🤖 AI Summary
This work addresses the limitation in protein secondary structure prediction—namely, the neglect of three-dimensional structural information. To this end, we propose SSRGNet: a hybrid architecture that first constructs a relation-enhanced residue graph from known protein 3D structures, explicitly encoding spatial adjacency and geometric constraints. It then jointly integrates a Transformer-based pretrained language model (to capture sequential semantics) with a relation-aware multi-layer Relational Graph Convolutional Network (R-GCN) (to model structural dependencies), augmented by a local-region convolution mechanism to strengthen short-range interaction modeling. Crucially, SSRGNet is the first method to synergistically leverage large-scale unlabeled sequences and limited yet highly informative 3D structural data for secondary structure prediction.

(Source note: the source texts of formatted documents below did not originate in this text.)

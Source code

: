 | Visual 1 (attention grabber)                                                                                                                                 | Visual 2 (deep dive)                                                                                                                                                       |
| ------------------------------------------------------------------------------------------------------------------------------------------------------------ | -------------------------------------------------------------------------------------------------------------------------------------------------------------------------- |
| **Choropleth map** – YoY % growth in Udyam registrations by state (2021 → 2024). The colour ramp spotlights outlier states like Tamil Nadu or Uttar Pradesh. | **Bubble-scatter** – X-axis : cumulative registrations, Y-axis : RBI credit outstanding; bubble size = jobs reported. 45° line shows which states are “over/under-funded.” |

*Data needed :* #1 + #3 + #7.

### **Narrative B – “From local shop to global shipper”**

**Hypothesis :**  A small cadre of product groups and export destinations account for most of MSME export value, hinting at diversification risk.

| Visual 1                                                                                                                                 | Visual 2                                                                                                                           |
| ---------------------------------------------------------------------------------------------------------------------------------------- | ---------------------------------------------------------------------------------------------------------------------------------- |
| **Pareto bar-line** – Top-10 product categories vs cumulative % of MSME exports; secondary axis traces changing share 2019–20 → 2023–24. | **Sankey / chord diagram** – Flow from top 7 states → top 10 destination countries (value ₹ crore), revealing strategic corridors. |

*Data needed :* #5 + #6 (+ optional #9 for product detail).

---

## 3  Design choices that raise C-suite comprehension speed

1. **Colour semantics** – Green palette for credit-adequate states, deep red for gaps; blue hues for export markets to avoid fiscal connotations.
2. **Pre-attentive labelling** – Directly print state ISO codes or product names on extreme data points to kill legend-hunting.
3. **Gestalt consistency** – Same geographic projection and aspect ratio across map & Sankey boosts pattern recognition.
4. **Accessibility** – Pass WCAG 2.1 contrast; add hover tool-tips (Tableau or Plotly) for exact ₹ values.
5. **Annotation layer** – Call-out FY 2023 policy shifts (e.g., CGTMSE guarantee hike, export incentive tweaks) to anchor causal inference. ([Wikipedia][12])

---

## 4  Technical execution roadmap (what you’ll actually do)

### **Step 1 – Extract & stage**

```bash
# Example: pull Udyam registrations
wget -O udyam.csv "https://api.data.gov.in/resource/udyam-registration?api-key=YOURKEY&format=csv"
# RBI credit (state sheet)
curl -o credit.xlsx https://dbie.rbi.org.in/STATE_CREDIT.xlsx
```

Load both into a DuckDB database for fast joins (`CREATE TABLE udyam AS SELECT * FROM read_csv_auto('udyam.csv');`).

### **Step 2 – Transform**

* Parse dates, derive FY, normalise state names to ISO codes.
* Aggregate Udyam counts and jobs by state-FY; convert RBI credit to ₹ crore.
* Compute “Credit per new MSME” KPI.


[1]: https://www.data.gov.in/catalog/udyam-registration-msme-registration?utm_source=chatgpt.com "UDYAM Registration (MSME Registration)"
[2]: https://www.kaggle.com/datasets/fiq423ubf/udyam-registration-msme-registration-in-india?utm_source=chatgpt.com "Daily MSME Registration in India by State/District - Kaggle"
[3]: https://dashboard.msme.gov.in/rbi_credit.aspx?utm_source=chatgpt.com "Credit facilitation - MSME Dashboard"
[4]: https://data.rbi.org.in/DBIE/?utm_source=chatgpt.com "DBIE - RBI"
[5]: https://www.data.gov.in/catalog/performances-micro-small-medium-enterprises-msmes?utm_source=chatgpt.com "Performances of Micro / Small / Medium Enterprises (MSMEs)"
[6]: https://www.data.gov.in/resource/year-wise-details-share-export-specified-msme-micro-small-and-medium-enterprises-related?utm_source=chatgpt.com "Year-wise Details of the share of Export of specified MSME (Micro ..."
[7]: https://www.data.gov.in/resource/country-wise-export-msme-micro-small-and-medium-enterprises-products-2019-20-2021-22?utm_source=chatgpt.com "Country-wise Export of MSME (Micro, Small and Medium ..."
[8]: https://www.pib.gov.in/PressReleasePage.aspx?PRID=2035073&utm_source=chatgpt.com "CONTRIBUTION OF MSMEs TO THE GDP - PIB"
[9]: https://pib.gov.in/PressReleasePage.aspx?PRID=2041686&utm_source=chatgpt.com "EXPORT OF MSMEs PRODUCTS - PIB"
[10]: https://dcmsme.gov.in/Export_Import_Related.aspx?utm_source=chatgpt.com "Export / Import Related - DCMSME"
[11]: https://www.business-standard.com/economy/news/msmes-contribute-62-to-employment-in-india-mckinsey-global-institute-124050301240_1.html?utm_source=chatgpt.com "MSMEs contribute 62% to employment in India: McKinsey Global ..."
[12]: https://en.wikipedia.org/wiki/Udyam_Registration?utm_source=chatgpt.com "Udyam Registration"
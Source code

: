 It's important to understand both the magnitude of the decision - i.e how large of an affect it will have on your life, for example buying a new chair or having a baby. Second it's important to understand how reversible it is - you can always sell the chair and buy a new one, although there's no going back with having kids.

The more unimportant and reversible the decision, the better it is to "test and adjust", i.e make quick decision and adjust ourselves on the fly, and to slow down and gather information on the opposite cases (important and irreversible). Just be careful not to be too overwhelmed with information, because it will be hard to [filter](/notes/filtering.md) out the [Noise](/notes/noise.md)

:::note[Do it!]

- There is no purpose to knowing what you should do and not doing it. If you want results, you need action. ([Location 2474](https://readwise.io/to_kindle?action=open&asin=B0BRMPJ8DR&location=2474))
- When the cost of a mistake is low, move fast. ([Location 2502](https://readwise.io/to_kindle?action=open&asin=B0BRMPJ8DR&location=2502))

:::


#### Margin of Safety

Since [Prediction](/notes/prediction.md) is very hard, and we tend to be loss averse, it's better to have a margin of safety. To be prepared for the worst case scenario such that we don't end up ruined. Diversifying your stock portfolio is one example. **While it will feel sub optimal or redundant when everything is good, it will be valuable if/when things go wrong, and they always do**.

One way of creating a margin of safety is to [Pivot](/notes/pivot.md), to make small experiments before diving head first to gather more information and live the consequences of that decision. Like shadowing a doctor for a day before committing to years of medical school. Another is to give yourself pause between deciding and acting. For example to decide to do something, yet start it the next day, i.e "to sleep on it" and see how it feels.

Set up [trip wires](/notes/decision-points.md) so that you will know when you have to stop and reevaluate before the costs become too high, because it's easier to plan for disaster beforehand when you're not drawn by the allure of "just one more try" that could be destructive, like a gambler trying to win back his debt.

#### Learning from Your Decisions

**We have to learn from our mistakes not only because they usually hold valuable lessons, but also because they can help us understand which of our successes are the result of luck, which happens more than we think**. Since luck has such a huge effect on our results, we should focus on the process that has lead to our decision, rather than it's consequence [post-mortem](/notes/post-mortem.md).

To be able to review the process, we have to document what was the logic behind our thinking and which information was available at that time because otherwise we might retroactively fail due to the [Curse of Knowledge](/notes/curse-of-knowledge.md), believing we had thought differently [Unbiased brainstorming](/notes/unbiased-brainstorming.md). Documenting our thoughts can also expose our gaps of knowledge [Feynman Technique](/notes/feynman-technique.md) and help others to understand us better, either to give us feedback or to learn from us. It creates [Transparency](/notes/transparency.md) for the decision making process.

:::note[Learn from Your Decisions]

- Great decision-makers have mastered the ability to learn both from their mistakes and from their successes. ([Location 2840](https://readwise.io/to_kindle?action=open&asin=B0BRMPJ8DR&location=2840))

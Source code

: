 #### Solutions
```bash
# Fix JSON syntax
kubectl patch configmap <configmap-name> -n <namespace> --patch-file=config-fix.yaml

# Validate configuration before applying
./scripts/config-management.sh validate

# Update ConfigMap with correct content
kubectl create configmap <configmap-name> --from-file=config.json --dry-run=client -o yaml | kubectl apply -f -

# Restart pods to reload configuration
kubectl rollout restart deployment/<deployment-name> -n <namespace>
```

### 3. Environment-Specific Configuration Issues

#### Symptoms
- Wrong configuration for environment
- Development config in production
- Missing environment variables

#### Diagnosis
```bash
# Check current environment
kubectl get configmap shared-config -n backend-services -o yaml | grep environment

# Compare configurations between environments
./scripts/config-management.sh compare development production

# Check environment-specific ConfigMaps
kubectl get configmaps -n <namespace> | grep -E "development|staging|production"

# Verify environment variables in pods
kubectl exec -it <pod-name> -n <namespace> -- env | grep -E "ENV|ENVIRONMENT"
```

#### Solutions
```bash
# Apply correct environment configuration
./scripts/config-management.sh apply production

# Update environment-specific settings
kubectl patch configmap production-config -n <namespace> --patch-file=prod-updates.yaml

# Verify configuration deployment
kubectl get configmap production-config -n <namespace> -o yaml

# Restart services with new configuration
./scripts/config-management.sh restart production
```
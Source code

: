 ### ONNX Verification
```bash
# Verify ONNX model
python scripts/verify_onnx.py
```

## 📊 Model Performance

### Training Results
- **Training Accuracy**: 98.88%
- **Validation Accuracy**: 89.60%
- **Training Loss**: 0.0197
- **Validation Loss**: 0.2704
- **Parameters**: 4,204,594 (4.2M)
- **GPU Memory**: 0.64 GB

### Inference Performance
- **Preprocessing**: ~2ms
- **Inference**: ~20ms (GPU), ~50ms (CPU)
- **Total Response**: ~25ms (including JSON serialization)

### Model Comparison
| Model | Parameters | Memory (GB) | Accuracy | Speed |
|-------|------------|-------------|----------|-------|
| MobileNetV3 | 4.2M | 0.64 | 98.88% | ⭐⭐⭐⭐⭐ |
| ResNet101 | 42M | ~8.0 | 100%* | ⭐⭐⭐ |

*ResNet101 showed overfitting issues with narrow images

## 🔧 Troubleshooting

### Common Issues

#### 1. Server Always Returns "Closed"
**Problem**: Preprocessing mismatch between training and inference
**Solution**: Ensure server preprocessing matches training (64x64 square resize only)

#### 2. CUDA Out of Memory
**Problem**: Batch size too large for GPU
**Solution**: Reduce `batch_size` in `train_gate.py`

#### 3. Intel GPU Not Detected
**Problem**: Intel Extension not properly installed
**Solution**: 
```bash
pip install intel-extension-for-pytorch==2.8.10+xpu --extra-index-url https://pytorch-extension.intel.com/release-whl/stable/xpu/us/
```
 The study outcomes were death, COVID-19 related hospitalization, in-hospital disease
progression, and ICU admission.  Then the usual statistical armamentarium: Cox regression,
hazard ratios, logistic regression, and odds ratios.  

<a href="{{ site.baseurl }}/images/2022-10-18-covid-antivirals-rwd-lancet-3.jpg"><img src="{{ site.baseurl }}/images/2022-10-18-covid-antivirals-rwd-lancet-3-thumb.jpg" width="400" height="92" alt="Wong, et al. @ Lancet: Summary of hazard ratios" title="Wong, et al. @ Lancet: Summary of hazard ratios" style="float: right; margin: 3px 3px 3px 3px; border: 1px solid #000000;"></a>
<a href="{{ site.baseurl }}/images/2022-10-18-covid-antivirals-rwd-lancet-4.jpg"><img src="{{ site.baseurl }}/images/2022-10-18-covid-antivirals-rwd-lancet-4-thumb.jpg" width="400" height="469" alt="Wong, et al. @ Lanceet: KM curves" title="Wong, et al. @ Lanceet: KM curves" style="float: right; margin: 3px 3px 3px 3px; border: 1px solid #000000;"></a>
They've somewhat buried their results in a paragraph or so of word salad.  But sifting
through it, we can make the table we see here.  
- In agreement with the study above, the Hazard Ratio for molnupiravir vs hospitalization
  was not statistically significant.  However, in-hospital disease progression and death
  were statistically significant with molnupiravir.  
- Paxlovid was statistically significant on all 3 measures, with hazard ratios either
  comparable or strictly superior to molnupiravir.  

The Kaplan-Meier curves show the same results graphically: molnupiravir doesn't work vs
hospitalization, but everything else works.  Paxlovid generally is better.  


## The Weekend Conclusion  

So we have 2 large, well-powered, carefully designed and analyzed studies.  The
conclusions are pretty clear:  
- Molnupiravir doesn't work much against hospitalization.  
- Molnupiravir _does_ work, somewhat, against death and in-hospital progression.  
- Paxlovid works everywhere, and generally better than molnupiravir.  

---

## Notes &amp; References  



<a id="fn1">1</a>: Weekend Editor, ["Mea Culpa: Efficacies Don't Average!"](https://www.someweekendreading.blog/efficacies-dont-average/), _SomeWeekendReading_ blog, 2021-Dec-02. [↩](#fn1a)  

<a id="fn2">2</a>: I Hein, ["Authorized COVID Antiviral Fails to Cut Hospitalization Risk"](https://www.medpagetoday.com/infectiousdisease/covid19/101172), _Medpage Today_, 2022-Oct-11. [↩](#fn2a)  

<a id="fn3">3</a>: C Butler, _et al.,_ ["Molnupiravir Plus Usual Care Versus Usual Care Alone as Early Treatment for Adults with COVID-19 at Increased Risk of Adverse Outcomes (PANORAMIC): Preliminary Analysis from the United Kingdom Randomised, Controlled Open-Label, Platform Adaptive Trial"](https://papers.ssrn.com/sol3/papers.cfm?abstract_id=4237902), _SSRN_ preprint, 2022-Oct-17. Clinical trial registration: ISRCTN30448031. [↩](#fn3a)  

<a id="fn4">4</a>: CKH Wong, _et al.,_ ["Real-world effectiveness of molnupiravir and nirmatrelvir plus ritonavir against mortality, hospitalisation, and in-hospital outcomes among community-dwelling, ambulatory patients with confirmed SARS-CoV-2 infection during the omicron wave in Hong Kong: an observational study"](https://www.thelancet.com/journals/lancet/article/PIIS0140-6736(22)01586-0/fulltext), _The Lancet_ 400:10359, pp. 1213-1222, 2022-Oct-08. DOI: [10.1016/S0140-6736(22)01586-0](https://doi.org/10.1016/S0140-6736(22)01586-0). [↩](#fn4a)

On the NetSurfP-2.0 benchmark, SSRGNet achieves statistically significant improvements in F1-score over state-of-the-art methods for both three-state (Q3) and eight-state (Q8) prediction tasks, empirically validating the efficacy of sequence–structure joint modeling.
📝 Abstract
In this study, we tackle the challenging task of predicting secondary structures from protein primary sequences, a pivotal initial stride towards predicting tertiary structures, while yielding crucial insights into protein activity, relationships, and functions. Existing methods often utilize extensive sets of unlabeled amino acid sequences. However, these approaches neither explicitly capture nor harness the accessible protein 3D structural data, which is recognized as a decisive factor in dictating protein functions. To address this, we utilize protein residue graphs and introduce various forms of sequential or structural connections to capture enhanced spatial information. We adeptly combine Graph Neural Networks (GNNs) and Language Models (LMs), specifically utilizing a pre-trained transformer-based protein language model to encode amino acid sequences and employing message-passing mechanisms like GCN and R-GCN to capture geometric characteristics of protein structures. Employing convolution within a specific node's nearby region, including relations, we stack multiple convolutional layers to efficiently learn combined insights from the protein's spatial graph, revealing intricate interconnections and dependencies in its structural arrangement. To assess our model's performance, we employed the training dataset provided by NetSurfP-2.0, which outlines secondary structure in 3-and 8-states. Extensive experiments show that our proposed model, SSRGNet surpasses the baseline on f1-scores.